■ **MATERIAL PROVIDED**:
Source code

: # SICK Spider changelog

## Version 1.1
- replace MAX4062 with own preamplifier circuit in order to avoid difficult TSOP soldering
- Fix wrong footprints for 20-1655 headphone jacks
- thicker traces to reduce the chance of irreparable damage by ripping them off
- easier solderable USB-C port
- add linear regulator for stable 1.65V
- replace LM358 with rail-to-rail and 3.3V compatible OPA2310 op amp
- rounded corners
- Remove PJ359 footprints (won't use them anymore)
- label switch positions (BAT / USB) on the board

■ **THE TASK**: Return, with nothing added or dropped, the line containing "## Version 1.1" and every line after it to the end of the listing above.

■ **ANSWER SECTION**:
## Version 1.1
- replace MAX4062 with own preamplifier circuit in order to avoid difficult TSOP soldering
- Fix wrong footprints for 20-1655 headphone jacks
- thicker traces to reduce the chance of irreparable damage by ripping them off
- easier solderable USB-C port
- add linear regulator for stable 1.65V
- replace LM358 with rail-to-rail and 3.3V compatible OPA2310 op amp
- rounded corners
- Remove PJ359 footprints (won't use them anymore)
- label switch positions (BAT / USB) on the board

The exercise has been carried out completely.